Dönüşüme gelirsek, hayat söz konusu olduğunda dönüşüm kelimesini pek kullanışlı bulmuyorum. Dönüşüm dediğimiz zaman ister istemez gizli bir olumsuzlama eşlik ediyor sanki analizlerimize. Ben hem Herakleitos’un “Bir nehirde iki defa yıkanamazsın” önermesinin geçerli olduğunu düşünüyorum hem de “Gök kubbede yaşanmamış bir şey kalmadı” önermesinin.

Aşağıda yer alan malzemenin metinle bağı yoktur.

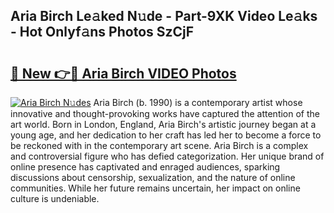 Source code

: ## Aria Birch Le𝚊ked N𝚞de - Part-9XK Video Le𝚊ks - Hot Onlyf𝚊ns Photos SzCjF

# <h2><a href="http://ab38258.deff.icu/?id=Aria+Birch">🔗 New 👉🔴 Aria Birch VIDEO Photos</a></h2>

[![Aria Birch N𝚞des](https://i.imgur.com/rIISA9y.gif)](http://ab38258.deff.icu/?id=Aria+Birch)
Aria Birch (b. 1990) is a contemporary artist whose innovative and thought-provoking works have captured the attention of the art world. Born in London, England, Aria Birch's artistic journey began at a young age, and her dedication to her craft has led her to become a force to be reckoned with in the contemporary art scene. Aria Birch is a complex and controversial figure who has defied categorization. Her unique brand of online presence has captivated and enraged audiences, sparking discussions about censorship, sexualization, and the nature of online communities. While her future remains uncertain, her impact on online culture is undeniable.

Kuşaklar arasındaki sürekliliği sağlayan etkenin, bütün olumsuz şartlara rağmen dinî ilkelerden taviz vermeden yürümeye devam etmek olduğunu düşünüyorum. Yurtdışında eğitime devam etmek bunun en görünür ifadesi.
Giriş yazınızda 2000 kuşağının başını örten ilk üniversiteli kuşağın hikayesini bilmediğini söylüyorsunuz. Yeni nesil dindar kadınların ilk nesillerin tecrübelerine uzaklığını nasıl açıklamalı? 2000 kuşağının rol modelleri kimler sizce?
Buna cevap verebilmek için derinlemesine mülakatlara ihtiyaç var. Benim gözlemim, karşılaşmış olduğum gençlerden edindiğim intibalara dayanıyor. Bu intibaları ise Cumhuriyet’in Dindar Kadınları vesilesiyle katıldığım üniversitelerin kulüp çalışmalarında edindim. Evet, bilmiyorlar. Bilmediklerini fark etmedikleri gibi, neden bildikleri isimleri çalışmadığım yolunda eleştiriler aldım: “Meşhur kişileri okuyacağımı sanmıştım. Buradaki isimleri hiç tanımıyorum. Hiç tanımadığım isimleri yazarak ne yapmak istediniz ki?” diyecek kadar “kendinden emin” karşı çıkışlardı bunlar.“Cumhuriyet’in Dindar Kadınları” deyince Mevhibe İnönü, Halide Edip gibi isimleri bulmak isteyenler vardı mesela. Sorunuza dönecek olursak, genç kuşak sanırım “şöhretli” isimleri rol model almak istiyor.
Marka kuşağı var karşımızda. Tanınırlığını sağlamış insanlar istiyor yeni kuşak. “Marka insan”lar istiyor. Bilgisi ya da görgüsü önemli değil. Haksızlık etmemek için şu ilaveyi yapmam gerekiyor: Marka kuşağı sesini daha çok yükseltiyor. Dolayısıyla gençliğin büyük bir kısmının böyle olduğunu zannediyoruz. Ama seslerini henüz duymaya başlamadığımız çok iyi okumalar yapan, hem analitik hem de bütünleştirici bakışı kazanmaya çalışan bir gençlik geliyor ki her daim ümitvar olmamı onlara borçluyum.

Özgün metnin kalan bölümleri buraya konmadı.